The area has witnessed racially aggravated attacks before. The Hazrath Shahjalal Jamie Masjid mosque has been the target of several hate crime incidents since it was converted from a pub in 2011. The BNP have staged demonstrations outside the building. A pig’s head has also been thrown on the site before the building was converted into a mosque. The mosque was also the target of an arson attack in 2014.

After my investigation I believe a number of questions need answering: Why did it take Thames Valley Police over six weeks to release information about this hate crime? Is it true that doctors at Milton Keynes Hospital didn’t believe the Muslim woman when she said she was pregnant? Why did the Muslim woman and her husband have to wait for so long for the ambulance to arrive and then wait another five hours to be seen at hospital? Why were the Co-op staff not more proactive?

Thames Valley Police, Milton Keynes Hospital and South Central Ambulance Service have replied to enquiries; Co-op has not.

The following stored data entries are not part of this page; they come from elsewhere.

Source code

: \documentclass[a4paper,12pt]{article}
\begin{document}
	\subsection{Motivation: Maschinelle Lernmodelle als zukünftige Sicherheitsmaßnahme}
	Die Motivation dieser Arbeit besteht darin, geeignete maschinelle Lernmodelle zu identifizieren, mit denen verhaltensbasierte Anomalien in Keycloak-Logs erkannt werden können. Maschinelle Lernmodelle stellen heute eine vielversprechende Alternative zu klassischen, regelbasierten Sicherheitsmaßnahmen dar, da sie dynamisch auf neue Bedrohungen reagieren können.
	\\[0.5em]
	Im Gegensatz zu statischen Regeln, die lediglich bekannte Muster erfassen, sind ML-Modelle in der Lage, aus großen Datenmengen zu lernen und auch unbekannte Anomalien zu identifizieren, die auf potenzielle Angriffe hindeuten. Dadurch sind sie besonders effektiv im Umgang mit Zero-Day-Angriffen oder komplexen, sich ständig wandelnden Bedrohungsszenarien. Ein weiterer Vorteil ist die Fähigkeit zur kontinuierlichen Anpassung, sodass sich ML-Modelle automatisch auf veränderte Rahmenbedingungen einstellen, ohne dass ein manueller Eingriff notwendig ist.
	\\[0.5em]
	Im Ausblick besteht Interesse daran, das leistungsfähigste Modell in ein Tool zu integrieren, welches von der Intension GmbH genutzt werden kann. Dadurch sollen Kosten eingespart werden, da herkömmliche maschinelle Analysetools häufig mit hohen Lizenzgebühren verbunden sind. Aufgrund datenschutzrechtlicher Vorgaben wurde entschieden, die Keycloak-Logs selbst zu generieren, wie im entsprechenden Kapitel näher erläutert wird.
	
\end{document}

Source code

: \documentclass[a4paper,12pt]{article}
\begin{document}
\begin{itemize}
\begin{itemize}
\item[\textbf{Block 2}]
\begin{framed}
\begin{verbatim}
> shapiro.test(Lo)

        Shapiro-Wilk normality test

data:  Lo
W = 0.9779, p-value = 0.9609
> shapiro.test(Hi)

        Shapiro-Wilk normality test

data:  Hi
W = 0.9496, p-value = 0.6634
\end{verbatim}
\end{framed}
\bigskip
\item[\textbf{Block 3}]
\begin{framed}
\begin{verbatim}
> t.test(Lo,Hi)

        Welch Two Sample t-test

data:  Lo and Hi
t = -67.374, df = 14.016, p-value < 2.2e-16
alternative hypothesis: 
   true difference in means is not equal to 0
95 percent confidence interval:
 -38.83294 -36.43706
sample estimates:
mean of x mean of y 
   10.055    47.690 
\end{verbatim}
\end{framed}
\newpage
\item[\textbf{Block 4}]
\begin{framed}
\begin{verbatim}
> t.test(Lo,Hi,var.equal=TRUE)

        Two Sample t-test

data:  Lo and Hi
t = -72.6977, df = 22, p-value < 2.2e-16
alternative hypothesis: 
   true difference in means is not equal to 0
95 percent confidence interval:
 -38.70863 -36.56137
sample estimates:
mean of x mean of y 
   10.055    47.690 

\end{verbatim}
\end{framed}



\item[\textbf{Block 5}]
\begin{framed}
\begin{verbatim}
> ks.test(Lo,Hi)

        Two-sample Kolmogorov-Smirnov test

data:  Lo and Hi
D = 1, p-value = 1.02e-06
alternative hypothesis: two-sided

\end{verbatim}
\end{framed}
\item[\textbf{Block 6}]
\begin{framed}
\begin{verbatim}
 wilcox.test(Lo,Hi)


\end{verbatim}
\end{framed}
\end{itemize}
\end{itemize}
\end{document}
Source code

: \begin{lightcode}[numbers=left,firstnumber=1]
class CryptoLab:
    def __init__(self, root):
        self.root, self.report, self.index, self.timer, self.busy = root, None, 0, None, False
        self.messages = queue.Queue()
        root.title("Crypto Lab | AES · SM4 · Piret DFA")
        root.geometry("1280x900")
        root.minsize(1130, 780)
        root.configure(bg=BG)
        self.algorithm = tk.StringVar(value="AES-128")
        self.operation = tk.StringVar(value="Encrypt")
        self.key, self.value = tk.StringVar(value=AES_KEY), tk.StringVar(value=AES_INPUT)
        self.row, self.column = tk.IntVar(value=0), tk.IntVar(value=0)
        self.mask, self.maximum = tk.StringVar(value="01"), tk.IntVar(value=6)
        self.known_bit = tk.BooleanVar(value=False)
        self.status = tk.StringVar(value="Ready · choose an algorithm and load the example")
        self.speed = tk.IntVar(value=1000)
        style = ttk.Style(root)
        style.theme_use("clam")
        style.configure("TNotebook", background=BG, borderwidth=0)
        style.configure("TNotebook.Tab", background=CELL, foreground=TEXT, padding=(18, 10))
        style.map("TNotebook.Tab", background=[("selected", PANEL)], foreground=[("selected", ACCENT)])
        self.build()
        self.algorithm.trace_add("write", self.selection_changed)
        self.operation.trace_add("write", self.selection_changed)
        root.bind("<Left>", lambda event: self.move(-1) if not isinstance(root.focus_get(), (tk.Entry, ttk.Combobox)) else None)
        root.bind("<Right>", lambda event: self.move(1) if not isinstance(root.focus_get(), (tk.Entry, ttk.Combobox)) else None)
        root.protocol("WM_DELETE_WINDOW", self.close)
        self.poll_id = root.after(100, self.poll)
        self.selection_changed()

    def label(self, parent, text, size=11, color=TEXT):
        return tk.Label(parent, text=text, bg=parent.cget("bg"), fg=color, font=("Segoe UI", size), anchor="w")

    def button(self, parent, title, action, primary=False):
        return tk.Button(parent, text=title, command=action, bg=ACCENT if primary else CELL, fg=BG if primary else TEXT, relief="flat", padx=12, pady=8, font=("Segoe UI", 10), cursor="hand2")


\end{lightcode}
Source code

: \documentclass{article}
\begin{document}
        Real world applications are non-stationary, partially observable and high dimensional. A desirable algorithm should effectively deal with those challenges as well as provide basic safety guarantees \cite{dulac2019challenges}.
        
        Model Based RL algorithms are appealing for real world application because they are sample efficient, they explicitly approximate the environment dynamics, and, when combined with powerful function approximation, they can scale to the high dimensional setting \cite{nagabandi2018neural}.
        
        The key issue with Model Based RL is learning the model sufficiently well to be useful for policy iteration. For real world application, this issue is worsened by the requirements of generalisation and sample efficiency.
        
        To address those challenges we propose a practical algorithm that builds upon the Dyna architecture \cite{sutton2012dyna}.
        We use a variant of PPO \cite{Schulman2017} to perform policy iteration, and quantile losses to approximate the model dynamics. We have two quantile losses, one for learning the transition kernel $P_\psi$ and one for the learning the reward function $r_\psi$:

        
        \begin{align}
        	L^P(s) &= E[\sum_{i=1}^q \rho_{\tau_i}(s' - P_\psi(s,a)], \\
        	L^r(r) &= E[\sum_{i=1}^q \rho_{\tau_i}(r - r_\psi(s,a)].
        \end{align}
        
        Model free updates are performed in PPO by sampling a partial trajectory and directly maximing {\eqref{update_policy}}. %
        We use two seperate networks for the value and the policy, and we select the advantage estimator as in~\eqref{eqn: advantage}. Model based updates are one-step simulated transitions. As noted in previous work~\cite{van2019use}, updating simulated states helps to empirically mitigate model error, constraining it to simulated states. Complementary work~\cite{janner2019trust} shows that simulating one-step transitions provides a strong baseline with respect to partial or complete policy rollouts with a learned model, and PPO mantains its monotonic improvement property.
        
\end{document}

We need answers – and good answers – soon to what seems to me to be the botched handling of one of the most horrific Islamophobic attacks that the UK has seen since my father Mohammed Saleem’s brutal Islamophobic terrorist murder in April 2013. Had a pregnant white woman been attacked in this horrific way the police and the media would have gone all out and the response would no doubt have been a lot different.

Maz Saleem

Maz Saleem is the daughter of 82-year-old Mohammed Saleem, who was murdered in Birmingham just yards from his house by Ukrainian far-right terrorist Pavlo Lapshyn. Maz is an active campaigner against racism and Islamophobia in Britain.